==== SOURCE RECORDS ====
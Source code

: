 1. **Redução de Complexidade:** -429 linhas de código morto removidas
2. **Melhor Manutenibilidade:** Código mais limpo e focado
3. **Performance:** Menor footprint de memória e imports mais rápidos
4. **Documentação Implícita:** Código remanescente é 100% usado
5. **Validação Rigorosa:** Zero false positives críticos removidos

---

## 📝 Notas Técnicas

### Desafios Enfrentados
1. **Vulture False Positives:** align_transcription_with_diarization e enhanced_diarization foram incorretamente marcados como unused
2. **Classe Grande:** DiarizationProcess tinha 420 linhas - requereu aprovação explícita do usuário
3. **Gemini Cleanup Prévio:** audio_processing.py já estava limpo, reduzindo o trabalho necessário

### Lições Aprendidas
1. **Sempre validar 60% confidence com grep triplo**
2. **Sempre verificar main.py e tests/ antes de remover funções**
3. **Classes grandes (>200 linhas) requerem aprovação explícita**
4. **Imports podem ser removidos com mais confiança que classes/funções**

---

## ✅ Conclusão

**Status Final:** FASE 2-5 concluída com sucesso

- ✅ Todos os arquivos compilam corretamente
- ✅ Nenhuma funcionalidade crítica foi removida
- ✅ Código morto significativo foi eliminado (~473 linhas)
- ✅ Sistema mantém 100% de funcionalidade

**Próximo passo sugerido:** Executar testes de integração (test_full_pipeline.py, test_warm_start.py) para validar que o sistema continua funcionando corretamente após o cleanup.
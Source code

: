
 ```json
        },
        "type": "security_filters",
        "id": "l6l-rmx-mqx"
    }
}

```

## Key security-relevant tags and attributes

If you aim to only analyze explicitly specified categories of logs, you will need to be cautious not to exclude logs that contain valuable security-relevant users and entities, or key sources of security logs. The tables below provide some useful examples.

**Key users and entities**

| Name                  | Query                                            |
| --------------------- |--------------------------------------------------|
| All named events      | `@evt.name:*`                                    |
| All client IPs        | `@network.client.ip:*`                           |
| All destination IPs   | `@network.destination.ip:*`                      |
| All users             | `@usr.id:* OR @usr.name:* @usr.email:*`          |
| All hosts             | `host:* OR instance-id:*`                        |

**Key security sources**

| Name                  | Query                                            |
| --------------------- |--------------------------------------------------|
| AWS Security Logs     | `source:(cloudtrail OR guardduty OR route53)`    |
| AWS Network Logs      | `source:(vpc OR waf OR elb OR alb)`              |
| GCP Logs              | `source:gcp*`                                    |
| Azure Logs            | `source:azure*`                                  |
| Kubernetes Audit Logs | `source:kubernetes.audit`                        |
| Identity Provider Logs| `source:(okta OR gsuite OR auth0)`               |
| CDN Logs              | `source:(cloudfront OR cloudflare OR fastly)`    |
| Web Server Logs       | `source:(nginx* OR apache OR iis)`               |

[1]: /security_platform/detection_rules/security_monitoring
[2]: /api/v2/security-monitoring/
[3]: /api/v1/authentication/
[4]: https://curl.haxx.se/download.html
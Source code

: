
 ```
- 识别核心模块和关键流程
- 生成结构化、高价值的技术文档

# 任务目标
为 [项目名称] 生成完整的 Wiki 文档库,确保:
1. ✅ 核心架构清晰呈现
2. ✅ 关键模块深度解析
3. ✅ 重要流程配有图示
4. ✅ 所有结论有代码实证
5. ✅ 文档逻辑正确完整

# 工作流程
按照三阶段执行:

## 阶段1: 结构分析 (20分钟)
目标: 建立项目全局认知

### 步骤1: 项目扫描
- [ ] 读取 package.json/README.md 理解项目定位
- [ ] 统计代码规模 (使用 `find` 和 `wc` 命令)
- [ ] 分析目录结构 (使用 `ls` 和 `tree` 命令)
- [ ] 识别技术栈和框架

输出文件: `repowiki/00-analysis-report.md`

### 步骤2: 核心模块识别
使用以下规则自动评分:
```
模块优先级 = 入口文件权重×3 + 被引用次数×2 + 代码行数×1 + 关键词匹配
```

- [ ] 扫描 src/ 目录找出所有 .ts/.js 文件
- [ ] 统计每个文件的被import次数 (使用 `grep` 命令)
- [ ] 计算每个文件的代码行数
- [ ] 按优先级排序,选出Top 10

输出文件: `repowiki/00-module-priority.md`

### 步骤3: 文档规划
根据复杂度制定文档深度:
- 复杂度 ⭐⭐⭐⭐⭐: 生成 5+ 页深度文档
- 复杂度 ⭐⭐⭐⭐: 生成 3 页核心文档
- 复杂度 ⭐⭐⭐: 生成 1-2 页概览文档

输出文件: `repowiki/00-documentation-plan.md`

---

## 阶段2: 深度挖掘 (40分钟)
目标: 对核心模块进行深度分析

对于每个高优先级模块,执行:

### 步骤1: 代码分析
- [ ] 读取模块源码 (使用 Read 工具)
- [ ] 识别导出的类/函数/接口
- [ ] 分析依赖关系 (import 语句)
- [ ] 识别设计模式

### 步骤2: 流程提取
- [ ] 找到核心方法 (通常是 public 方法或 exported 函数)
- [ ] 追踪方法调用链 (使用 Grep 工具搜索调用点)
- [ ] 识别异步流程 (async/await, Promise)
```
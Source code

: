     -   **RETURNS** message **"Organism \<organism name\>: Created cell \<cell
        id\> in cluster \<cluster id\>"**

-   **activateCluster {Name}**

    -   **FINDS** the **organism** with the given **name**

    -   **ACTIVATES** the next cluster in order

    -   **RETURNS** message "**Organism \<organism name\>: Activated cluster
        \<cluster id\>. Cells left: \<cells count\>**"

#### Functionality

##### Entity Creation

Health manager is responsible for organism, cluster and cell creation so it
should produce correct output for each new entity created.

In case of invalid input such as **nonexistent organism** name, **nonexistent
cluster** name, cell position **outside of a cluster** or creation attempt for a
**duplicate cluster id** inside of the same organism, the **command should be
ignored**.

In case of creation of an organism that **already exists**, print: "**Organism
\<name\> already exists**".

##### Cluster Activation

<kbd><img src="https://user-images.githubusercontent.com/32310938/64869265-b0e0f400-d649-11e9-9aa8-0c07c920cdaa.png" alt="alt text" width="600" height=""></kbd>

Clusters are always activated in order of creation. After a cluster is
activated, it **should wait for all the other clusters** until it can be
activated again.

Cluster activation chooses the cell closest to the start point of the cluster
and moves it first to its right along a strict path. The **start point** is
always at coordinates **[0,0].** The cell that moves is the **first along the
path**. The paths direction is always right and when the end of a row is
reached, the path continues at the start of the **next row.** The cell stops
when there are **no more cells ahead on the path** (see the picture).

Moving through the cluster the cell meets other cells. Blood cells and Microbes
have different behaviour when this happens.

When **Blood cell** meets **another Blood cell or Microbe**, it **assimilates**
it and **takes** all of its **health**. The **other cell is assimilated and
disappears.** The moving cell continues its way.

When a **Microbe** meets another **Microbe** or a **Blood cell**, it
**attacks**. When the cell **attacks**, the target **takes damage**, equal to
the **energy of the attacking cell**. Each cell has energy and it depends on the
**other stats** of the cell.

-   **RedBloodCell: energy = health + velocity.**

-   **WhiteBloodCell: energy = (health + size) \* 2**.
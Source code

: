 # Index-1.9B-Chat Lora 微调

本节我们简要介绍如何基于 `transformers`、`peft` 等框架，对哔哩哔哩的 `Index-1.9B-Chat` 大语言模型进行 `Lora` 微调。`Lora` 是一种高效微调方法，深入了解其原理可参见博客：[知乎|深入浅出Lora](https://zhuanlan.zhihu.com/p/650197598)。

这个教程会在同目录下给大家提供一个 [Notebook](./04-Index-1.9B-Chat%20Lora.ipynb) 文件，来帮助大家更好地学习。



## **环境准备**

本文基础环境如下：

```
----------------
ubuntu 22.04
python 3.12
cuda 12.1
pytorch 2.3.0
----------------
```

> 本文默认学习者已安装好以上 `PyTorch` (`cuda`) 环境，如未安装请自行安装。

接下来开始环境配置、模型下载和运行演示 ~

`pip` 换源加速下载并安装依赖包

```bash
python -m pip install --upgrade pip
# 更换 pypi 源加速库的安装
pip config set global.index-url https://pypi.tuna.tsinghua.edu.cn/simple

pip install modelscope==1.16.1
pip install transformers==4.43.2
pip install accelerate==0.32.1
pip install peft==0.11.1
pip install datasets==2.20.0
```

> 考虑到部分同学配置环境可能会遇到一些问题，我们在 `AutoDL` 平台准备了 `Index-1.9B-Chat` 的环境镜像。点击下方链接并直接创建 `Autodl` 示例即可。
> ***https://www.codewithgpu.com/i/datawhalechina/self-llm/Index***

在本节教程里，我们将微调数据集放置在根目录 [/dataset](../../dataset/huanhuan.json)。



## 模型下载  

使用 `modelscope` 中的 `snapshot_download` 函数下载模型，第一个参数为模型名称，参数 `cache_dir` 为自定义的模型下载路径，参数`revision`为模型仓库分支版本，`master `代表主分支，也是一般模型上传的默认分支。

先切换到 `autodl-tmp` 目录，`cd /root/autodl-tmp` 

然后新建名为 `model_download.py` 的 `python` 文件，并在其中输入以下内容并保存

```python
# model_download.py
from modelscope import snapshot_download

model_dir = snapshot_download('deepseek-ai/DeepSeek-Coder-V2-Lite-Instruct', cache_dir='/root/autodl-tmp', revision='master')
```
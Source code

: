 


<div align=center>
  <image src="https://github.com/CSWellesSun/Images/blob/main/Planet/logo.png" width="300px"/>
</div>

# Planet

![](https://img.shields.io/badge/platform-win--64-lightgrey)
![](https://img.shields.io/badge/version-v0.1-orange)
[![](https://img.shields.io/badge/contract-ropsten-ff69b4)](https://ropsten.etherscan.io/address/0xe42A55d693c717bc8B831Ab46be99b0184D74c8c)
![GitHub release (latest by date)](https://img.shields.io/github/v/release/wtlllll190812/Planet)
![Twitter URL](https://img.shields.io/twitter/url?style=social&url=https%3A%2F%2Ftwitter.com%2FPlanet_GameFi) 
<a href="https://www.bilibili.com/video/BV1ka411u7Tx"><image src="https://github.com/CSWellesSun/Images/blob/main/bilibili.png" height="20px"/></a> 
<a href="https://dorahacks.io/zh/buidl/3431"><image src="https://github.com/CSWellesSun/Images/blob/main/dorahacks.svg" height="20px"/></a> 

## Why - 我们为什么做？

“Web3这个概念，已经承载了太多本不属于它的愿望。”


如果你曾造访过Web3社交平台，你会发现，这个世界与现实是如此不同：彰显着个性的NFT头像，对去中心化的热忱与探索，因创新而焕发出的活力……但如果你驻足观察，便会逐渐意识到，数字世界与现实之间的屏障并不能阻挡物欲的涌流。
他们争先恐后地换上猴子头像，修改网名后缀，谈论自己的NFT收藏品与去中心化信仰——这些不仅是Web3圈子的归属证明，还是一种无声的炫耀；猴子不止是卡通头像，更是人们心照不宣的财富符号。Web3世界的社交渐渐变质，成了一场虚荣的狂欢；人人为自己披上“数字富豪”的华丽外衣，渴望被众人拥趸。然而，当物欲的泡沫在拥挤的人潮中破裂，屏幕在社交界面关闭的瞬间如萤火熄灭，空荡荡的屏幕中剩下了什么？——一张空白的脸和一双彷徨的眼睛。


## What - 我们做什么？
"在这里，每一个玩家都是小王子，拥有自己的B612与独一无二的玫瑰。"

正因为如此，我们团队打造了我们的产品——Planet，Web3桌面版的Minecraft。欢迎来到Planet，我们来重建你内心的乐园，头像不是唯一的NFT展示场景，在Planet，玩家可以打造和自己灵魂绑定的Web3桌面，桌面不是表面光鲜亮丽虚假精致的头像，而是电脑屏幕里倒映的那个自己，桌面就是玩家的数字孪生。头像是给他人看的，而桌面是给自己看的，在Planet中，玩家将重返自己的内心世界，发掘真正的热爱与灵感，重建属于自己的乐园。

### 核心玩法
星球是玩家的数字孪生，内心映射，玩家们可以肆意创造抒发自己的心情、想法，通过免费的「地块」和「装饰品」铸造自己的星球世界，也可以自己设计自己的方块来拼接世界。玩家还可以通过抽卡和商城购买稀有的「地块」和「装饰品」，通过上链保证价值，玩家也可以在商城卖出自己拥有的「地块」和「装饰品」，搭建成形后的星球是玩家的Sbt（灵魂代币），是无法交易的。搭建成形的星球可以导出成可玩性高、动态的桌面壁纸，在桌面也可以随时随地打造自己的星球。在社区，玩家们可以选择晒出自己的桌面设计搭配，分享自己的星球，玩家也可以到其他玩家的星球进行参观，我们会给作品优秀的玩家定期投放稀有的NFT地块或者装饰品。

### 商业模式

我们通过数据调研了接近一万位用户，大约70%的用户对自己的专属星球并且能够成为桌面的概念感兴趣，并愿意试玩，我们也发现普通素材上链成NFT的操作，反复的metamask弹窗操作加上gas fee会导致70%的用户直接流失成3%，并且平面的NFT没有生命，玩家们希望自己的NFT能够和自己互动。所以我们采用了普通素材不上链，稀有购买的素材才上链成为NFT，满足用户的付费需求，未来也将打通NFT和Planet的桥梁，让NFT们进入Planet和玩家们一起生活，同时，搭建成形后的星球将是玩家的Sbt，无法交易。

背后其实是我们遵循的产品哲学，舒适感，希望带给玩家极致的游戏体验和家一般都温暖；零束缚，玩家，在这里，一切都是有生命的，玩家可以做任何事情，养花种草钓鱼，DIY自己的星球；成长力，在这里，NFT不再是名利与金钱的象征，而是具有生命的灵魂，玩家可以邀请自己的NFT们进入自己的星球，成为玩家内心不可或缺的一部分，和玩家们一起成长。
====
§ **PROBLEM DESCRIPTION**: Using the records above, copy each line that contains "right".

§ **TASK RESULT**:
and moves it first to its right along a strict path. The **start point** is
path**. The paths direction is always right and when the end of a row is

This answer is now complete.